Пилат подробнейшим образом рассказал ему о ходе и исходе этого восстания. Потом припомнились многие другие события, происходившие в Иудее, когда Понтий был там прокуратором. Совместных воспоминаний оказалось так много, что они не могли быть исчерпаны беседой на морском берегу. Решили встретиться на следующий день за столом у Пилата. И опять друзья предались воспоминаниям о том времени, когда они еще молодыми людьми жили в этой варварской Иудее. Больше говорил хозяин стола Пилат — собеседник все интересовался подробностями его административной и судебной деятельности в те бурные годы, и надо было удовлетворять его любознательность. Пилат рассказывал, в частности, о том, как ему приходилось утверждать смертные приговоры, выносившиеся еврейским судилищем:

— Сто раз толпы иудеев, богатых и бедных, со священниками во главе, обступали мое кресло из слоновой кости и, цепляясь за полы моей тоги и за ремни сандалий, с пеной у рта взывали ко мне, требуя казни какого-нибудь несчастного, за которым я не находил никакой вины и который был в моих глазах таким же безумцем, как и его обвинители. Что я говорю, сто раз! Так бывало ежедневно, ежечасно… Вначале я пробовал воздействовать на них; я пытался вырвать несчастную жертву из их рук. Но мое человеколюбие еще больше раздражало их[126].
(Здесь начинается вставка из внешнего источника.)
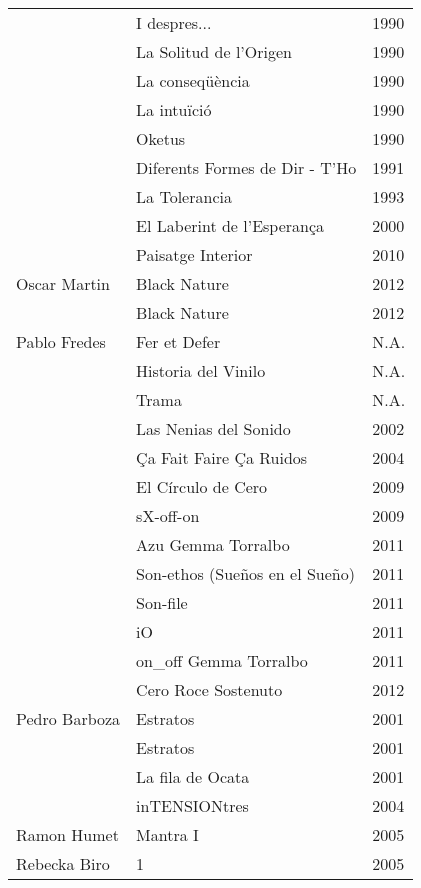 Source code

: \begin{center}
\begin{longtable}{ p{}  p{}  p{} }
& I despres... & 1990 \\ \cmidrule (r){2-3} 
& La Solitud de l'Origen & 1990 \\ \cmidrule (r){2-3} 
& La conseqüència & 1990 \\ \cmidrule (r){2-3} 
& La intuïció & 1990 \\ \cmidrule (r){2-3} 
& Oketus & 1990 \\ \cmidrule (r){2-3} 
& Diferents Formes de Dir - T'Ho & 1991 \\ \cmidrule (r){2-3} 
& La Tolerancia & 1993 \\ \cmidrule (r){2-3} 
& El Laberint de l'Esperança & 2000 \\ \cmidrule (r){2-3} 
& Paisatge Interior & 2010 \\ \midrule 
Oscar Martin & Black Nature & 2012 \\ \cmidrule (r){2-3} 
& Black Nature & 2012 \\ \midrule 
Pablo Fredes & Fer et Defer & N.A. \\ \cmidrule (r){2-3} 
& Historia del Vinilo & N.A. \\ \cmidrule (r){2-3} 
& Trama & N.A. \\ \cmidrule (r){2-3} 
& Las Nenias del Sonido & 2002 \\ \cmidrule (r){2-3} 
& Ça Fait Faire Ça Ruidos & 2004 \\ \cmidrule (r){2-3} 
& El Círculo de Cero & 2009 \\ \cmidrule (r){2-3} 
& sX-off-on & 2009 \\ \cmidrule (r){2-3} 
& Azu Gemma Torralbo & 2011 \\ \cmidrule (r){2-3} 
& Son-ethos (Sueños en el Sueño) & 2011 \\ \cmidrule (r){2-3} 
& Son-file & 2011 \\ \cmidrule (r){2-3} 
& iO & 2011 \\ \cmidrule (r){2-3} 
& on\_off Gemma Torralbo & 2011 \\ \cmidrule (r){2-3} 
& Cero Roce Sostenuto & 2012 \\ \midrule 
Pedro Barboza & Estratos & 2001 \\ \cmidrule (r){2-3} 
& Estratos & 2001 \\ \cmidrule (r){2-3} 
& La fila de Ocata & 2001 \\ \cmidrule (r){2-3} 
& inTENSIONtres & 2004 \\ \midrule 
Ramon Humet & Mantra I & 2005 \\ \midrule 
Rebecka Biro & 1 & 2005 \\ \cmidrule (r){2-3} 

\end{longtable}
\end{center}
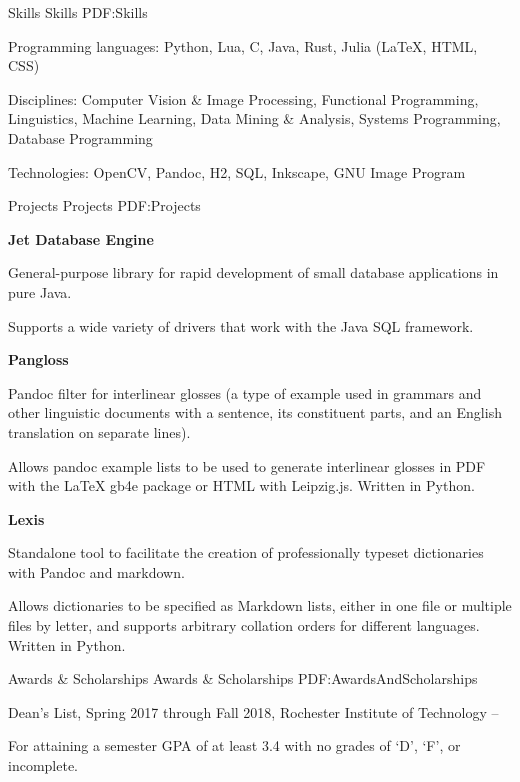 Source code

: \documentclass[letterpaper,MMMyyyy,nonstopmode]{simpleresumecv}
\begin{document}
\begin{Body}

\Section
{Skills}
{Skills}
{PDF:Skills}

\BulletItem
Programming languages:
Python,
Lua,
C,
Java,
Rust,
Julia
(\LaTeX, HTML, CSS)

\BulletItem
Disciplines:
Computer Vision \& Image Processing,
Functional Programming, %
Linguistics,
Machine Learning,
Data Mining \& Analysis,
Systems Programming,
Database Programming

\BulletItem
Technologies:
OpenCV,
Pandoc,
H2,
SQL,
Inkscape,
GNU Image Program


\Section
{Projects}
{Projects}
{PDF:Projects}

\Entry
\textbf{Jet Database Engine}

\BulletItem
General-purpose library for rapid development of small database applications
in pure Java.

\Gap
\BulletItem
Supports a wide variety of drivers that work with the Java SQL framework.

\BigGap
\Entry
\textbf{Pangloss}

\BulletItem
Pandoc filter for interlinear glosses (a type of example used in grammars and
other linguistic documents with a sentence, its constituent parts, and an
English translation on separate lines).

\Gap
\BulletItem
Allows pandoc example lists to be used to generate interlinear glosses in PDF
with the \LaTeX{} gb4e package or HTML with Leipzig.js. Written in Python.

\BigGap
\Entry
\textbf{Lexis}

\BulletItem
Standalone tool to facilitate the creation of professionally typeset
dictionaries with Pandoc and markdown.

\Gap
\BulletItem
Allows dictionaries to be specified as Markdown lists, either in one file or
multiple files by letter, and supports arbitrary collation orders for different
languages. Written in Python.


\Section
{Awards \&\newline
Scholarships}
{Awards \& Scholarships}
{PDF:AwardsAndScholarships}

\BulletItem
Dean's List,
Spring 2017 through Fall 2018,
Rochester Institute of Technology
\hfill
{} --
\begin{Detail}
\Item
For attaining a semester GPA of at least 3.4 with no grades of `D', `F', or
incomplete.
\end{Detail}


\end{Body}
\end{document}
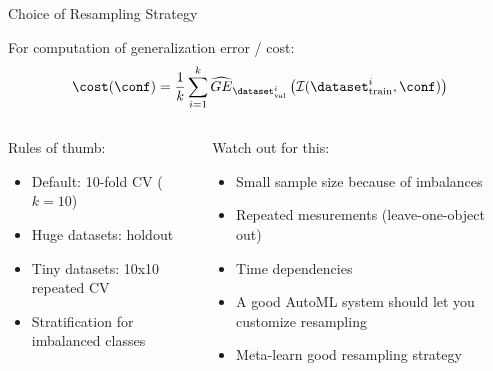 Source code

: 	  \begin{frame}{Choice of Resampling Strategy}
		
		For computation of generalization error / cost:
		\begin{equation*}
		  \cost(\conf) = \frac{1}{k}\sum_{i = 1}^k \widehat{GE}_{\dataset_{\text{val}}^i}\left(\inducer(\dataset_{\text{train}}^i, \conf)\right)
		\end{equation*}
	  
		\vspace{1em}
		\begin{columns}
		  \begin{column}{0.5\textwidth}
		  Rules of thumb:
		  \begin{itemize}
			\item Default: 10-fold CV ($k=10$)
			\item Huge datasets: holdout
			\item Tiny datasets: 10x10 repeated CV
			\item Stratification for imbalanced classes
		  \end{itemize}
		  \end{column}
		  
		  \begin{column}{0.5\textwidth}
	   Watch out for this:       
		  \begin{itemize}
			\item Small sample size because of imbalances    
			\item Repeated mesurements (leave-one-object out)
			\item Time dependencies
			\item A good AutoML system should let you customize resampling
			\item Meta-learn good resampling strategy~
		  \end{itemize}
		  \end{column}
		  \end{columns}
		  
	  \end{frame}
	  
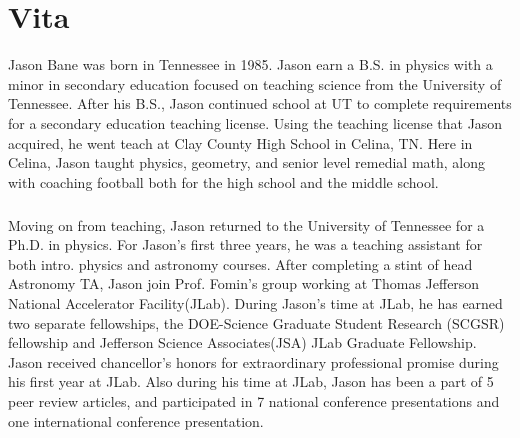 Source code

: \chapter*{Vita} \label{ch:vita}

Jason Bane was born in Tennessee in 1985. Jason earn a B.S. in physics with a minor in secondary education focused on teaching science from the University of Tennessee. After his B.S., Jason continued school at UT to complete requirements for a secondary education teaching license. Using the teaching license that Jason acquired, he went teach at Clay County High School in Celina, TN. Here in Celina, Jason taught physics, geometry, and senior level remedial math, along with coaching football both for the high school and the middle school. 
\paragraph{}Moving on from teaching, Jason returned to the University of Tennessee for a Ph.D. in physics. For Jason's first three years, he was a teaching assistant for both intro. physics and astronomy courses. After completing a stint of head Astronomy TA, Jason join Prof. Fomin's group working at Thomas Jefferson National Accelerator Facility(JLab). During Jason's time at JLab, he has earned two separate fellowships, the DOE-Science Graduate Student Research (SCGSR) fellowship and Jefferson Science Associates(JSA) JLab Graduate Fellowship. Jason received chancellor’s honors for extraordinary professional promise during his first year at JLab.  Also during his time at JLab, Jason has been a part of 5 peer review articles, and participated in 7 national conference presentations and one international conference presentation. 





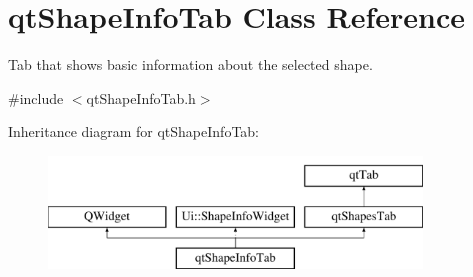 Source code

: \hypertarget{classqt_shape_info_tab}{}\section{qt\+Shape\+Info\+Tab Class Reference}
\label{classqt_shape_info_tab}


Tab that shows basic information about the selected shape.  




{\ttfamily \#include $<$qt\+Shape\+Info\+Tab.\+h$>$}

Inheritance diagram for qt\+Shape\+Info\+Tab\+:\begin{figure}[H]
\begin{center}
\leavevmode
\includegraphics[height=3.000000cm]{classqt_shape_info_tab}
\end{center}
\end{figure}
Это очень похоже на евангельские сообщения о суде над Иисусом. И читая у Франса этот монолог Пилата, ждешь того, что вот-вот он вспомнит об одном из таких несчастных, которых вынужден был отдать на расправу фанатичным «фарисеям и книжникам». Но как раз об этом, самом выдающемся, имевшем наиболее важные последствия, случае Понтий не вспоминает…

Разговор переходит на другие объекты. Ламия рассказывает об одной еврейке-танцовщице исключительной красоты и обаяния — он был в нее влюблен. Роман их кончился неожиданным образом:

— Однажды она исчезла и больше не возвращалась… Несколько месяцев спустя я случайно узнал, что она примкнула к кучке мужчин и женщин, которые следовали за молодым чудотворцем из Галилеи…[127]. Речь идет, судя по всему, о Марии Магдалине. А «молодой чудотворец из Галилеи», конечно, Иисус Христос? Так и есть:

— …Он называл себя Иисусом Назореем и впоследствии был распят за какое-то преступление. Понтий, ты не помнишь этого человека?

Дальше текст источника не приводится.